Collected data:
--- --- ---
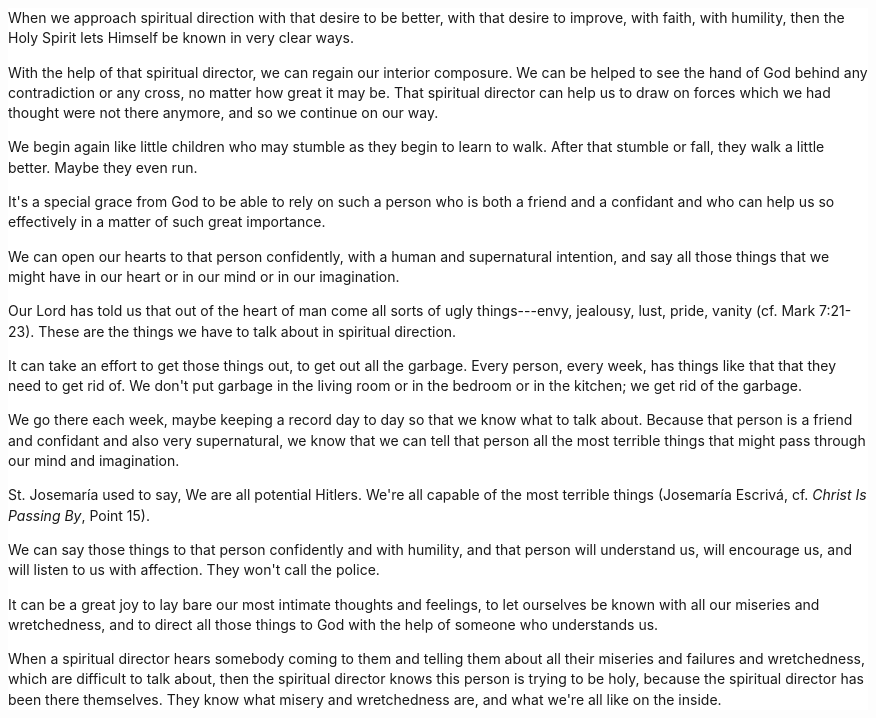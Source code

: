 When we approach spiritual direction with that desire to be better, with
that desire to improve, with faith, with humility, then the Holy Spirit
lets Himself be known in very clear ways.

With the help of that spiritual director, we can regain our interior
composure. We can be helped to see the hand of God behind any
contradiction or any cross, no matter how great it may be. That
spiritual director can help us to draw on forces which we had thought
were not there anymore, and so we continue on our way.

We begin again like little children who may stumble as they begin to
learn to walk. After that stumble or fall, they walk a little better.
Maybe they even run.

It\'s a special grace from God to be able to rely on such a person who
is both a friend and a confidant and who can help us so effectively in a
matter of such great importance.

We can open our hearts to that person confidently, with a human and
supernatural intention, and say all those things that we might have in
our heart or in our mind or in our imagination.

Our Lord has told us that out of the heart of man come all sorts of ugly
things---envy, jealousy, lust, pride, vanity (cf. Mark 7:21-23). These
are the things we have to talk about in spiritual direction.

It can take an effort to get those things out, to get out all the
garbage. Every person, every week, has things like that that they need
to get rid of. We don\'t put garbage in the living room or in the
bedroom or in the kitchen; we get rid of the garbage.

We go there each week, maybe keeping a record day to day so that we know
what to talk about. Because that person is a friend and confidant and
also very supernatural, we know that we can tell that person all the
most terrible things that might pass through our mind and imagination.

St. Josemaría used to say, We are all potential Hitlers. We\'re all
capable of the most terrible things (Josemaría Escrivá, cf. *Christ Is
Passing By*, Point 15).

We can say those things to that person confidently and with humility,
and that person will understand us, will encourage us, and will listen
to us with affection. They won\'t call the police.

It can be a great joy to lay bare our most intimate thoughts and
feelings, to let ourselves be known with all our miseries and
wretchedness, and to direct all those things to God with the help of
someone who understands us.

When a spiritual director hears somebody coming to them and telling them
about all their miseries and failures and wretchedness, which are
difficult to talk about, then the spiritual director knows this person
is trying to be holy, because the spiritual director has been there
themselves. They know what misery and wretchedness are, and what we\'re
all like on the inside.

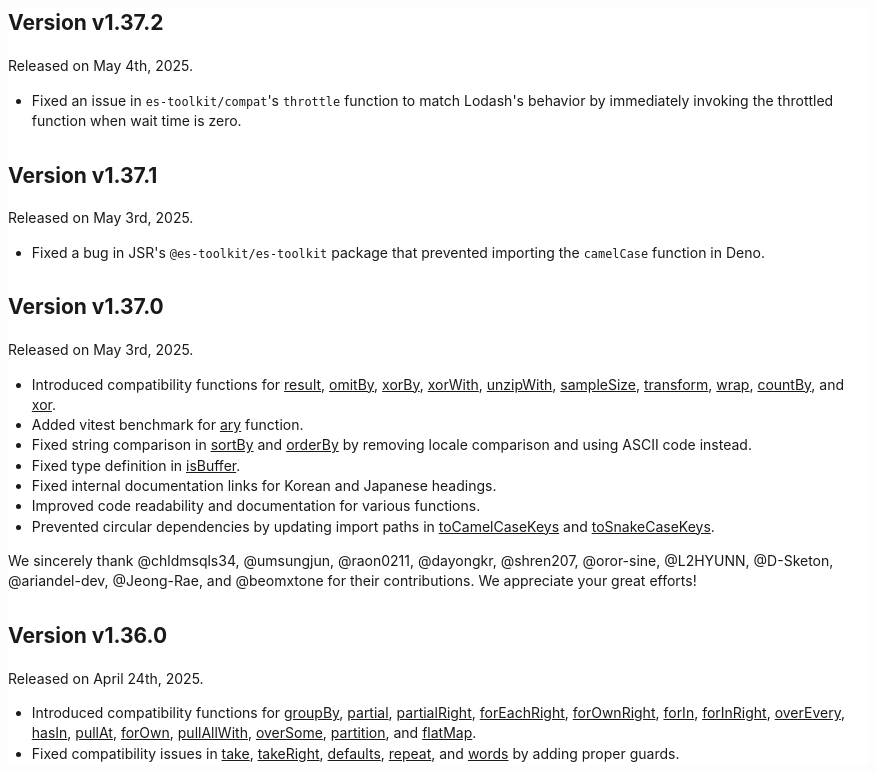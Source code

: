 ## Version v1.37.2

Released on May 4th, 2025.

- Fixed an issue in `es-toolkit/compat`'s `throttle` function to match Lodash's behavior by immediately invoking the throttled function when wait time is zero.

## Version v1.37.1

Released on May 3rd, 2025.

- Fixed a bug in JSR's `@es-toolkit/es-toolkit` package that prevented importing the `camelCase` function in Deno.

## Version v1.37.0

Released on May 3rd, 2025.

- Introduced compatibility functions for [result](https://es-toolkit.slash.page/reference/compat/object/result.html), [omitBy](https://es-toolkit.slash.page/reference/object/omitBy.html), [xorBy](https://es-toolkit.slash.page/reference/array/xorBy.html), [xorWith](https://es-toolkit.slash.page/reference/array/xorWith.html), [unzipWith](https://es-toolkit.slash.page/reference/array/unzipWith.html), [sampleSize](https://es-toolkit.slash.page/reference/array/sampleSize.html), [transform](https://es-toolkit.slash.page/reference/compat/object/transform.html), [wrap](https://es-toolkit.slash.page/reference/compat/function/wrap.html), [countBy](https://es-toolkit.slash.page/reference/array/countBy.html), and [xor](https://es-toolkit.slash.page/reference/array/xor.html).
- Added vitest benchmark for [ary](https://es-toolkit.slash.page/reference/function/ary.html) function.
- Fixed string comparison in [sortBy](https://es-toolkit.slash.page/reference/array/sortBy.html) and [orderBy](https://es-toolkit.slash.page/reference/array/orderBy.html) by removing locale comparison and using ASCII code instead.
- Fixed type definition in [isBuffer](https://es-toolkit.slash.page/reference/predicate/isBuffer.html).
- Fixed internal documentation links for Korean and Japanese headings.
- Improved code readability and documentation for various functions.
- Prevented circular dependencies by updating import paths in [toCamelCaseKeys](https://es-toolkit.slash.page/reference/object/toCamelCaseKeys.html) and [toSnakeCaseKeys](https://es-toolkit.slash.page/reference/object/toSnakeCaseKeys.html).

We sincerely thank @chldmsqls34, @umsungjun, @raon0211, @dayongkr, @shren207, @oror-sine, @L2HYUNN, @D-Sketon, @ariandel-dev, @Jeong-Rae, and @beomxtone for their contributions. We appreciate your great efforts!

## Version v1.36.0

Released on April 24th, 2025.

- Introduced compatibility functions for [groupBy](https://es-toolkit.slash.page/reference/array/groupBy.html), [partial](https://es-toolkit.slash.page/reference/function/partial.html), [partialRight](https://es-toolkit.slash.page/reference/function/partialRight.html), [forEachRight](https://es-toolkit.slash.page/reference/array/forEachRight.html), [forOwnRight](https://es-toolkit.slash.page/reference/compat/object/forOwnRight.html), [forIn](https://es-toolkit.slash.page/reference/compat/object/forIn.html), [forInRight](https://es-toolkit.slash.page/reference/compat/object/forInRight.html), [overEvery](https://es-toolkit.slash.page/reference/compat/util/overEvery.html), [hasIn](https://es-toolkit.slash.page/reference/compat/object/hasIn.html), [pullAt](https://es-toolkit.slash.page/reference/array/pullAt.html), [forOwn](https://es-toolkit.slash.page/reference/compat/object/forOwn.html), [pullAllWith](https://es-toolkit.slash.page/reference/compat/array/pullAllWith.html), [overSome](https://es-toolkit.slash.page/reference/compat/util/overSome.html), [partition](https://es-toolkit.slash.page/reference/array/partition.html), and [flatMap](https://es-toolkit.slash.page/reference/array/flatMap.html).
- Fixed compatibility issues in [take](https://es-toolkit.slash.page/reference/array/take.html), [takeRight](https://es-toolkit.slash.page/reference/array/takeRight.html), [defaults](https://es-toolkit.slash.page/reference/compat/object/defaults.html), [repeat](https://es-toolkit.slash.page/reference/compat/string/repeat.html), and [words](https://es-toolkit.slash.page/reference/string/words.html) by adding proper guards.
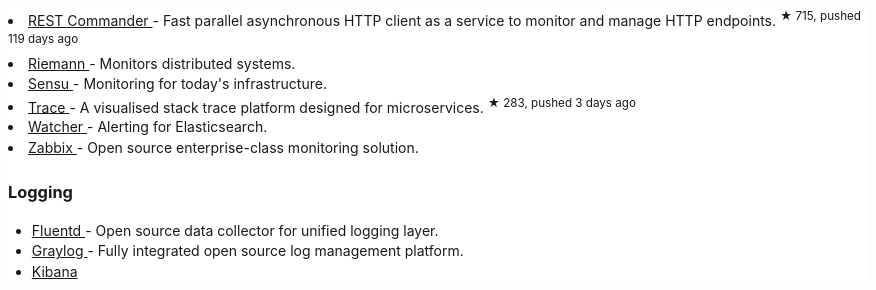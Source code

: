  </li>
 <li>
  <a href="https://github.com/eBay/restcommander">
   REST Commander
  </a>
  - Fast parallel asynchronous HTTP client as a service to monitor and manage HTTP endpoints.
  <sup>
   &#9733 715, pushed 119 days ago
  </sup>
 </li>
 <li>
  <a href="http://riemann.io/">
   Riemann
  </a>
  - Monitors distributed systems.
 </li>
 <li>
  <a href="https://github.com/sensu">
   Sensu
  </a>
  - Monitoring for today's infrastructure.
 </li>
 <li>
  <a href="https://github.com/RisingStack/trace-nodejs">
   Trace
  </a>
  - A visualised stack trace platform designed for microservices.
  <sup>
   &#9733 283, pushed 3 days ago
  </sup>
 </li>
 <li>
  <a href="https://www.elastic.co/products/watcher">
   Watcher
  </a>
  - Alerting for Elasticsearch.
 </li>
 <li>
  <a href="http://www.zabbix.com/">
   Zabbix
  </a>
  - Open source enterprise-class monitoring solution.
 </li>
</ul>
<h3>
 Logging
</h3>
<ul>
 <li>
  <a href="http://www.fluentd.org/">
   Fluentd
  </a>
  - Open source data collector for unified logging layer.
 </li>
 <li>
  <a href="https://www.graylog.org/">
   Graylog
  </a>
  - Fully integrated open source log management platform.
 </li>
 <li>
  <a href="https://www.elastic.co/products/kibana">
   Kibana
  </a>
--- --- ---
Every line above in which the word "have" is present must be copied into the answer.

supernatural intention, and say all those things that we might have in
are the things we have to talk about in spiritual direction.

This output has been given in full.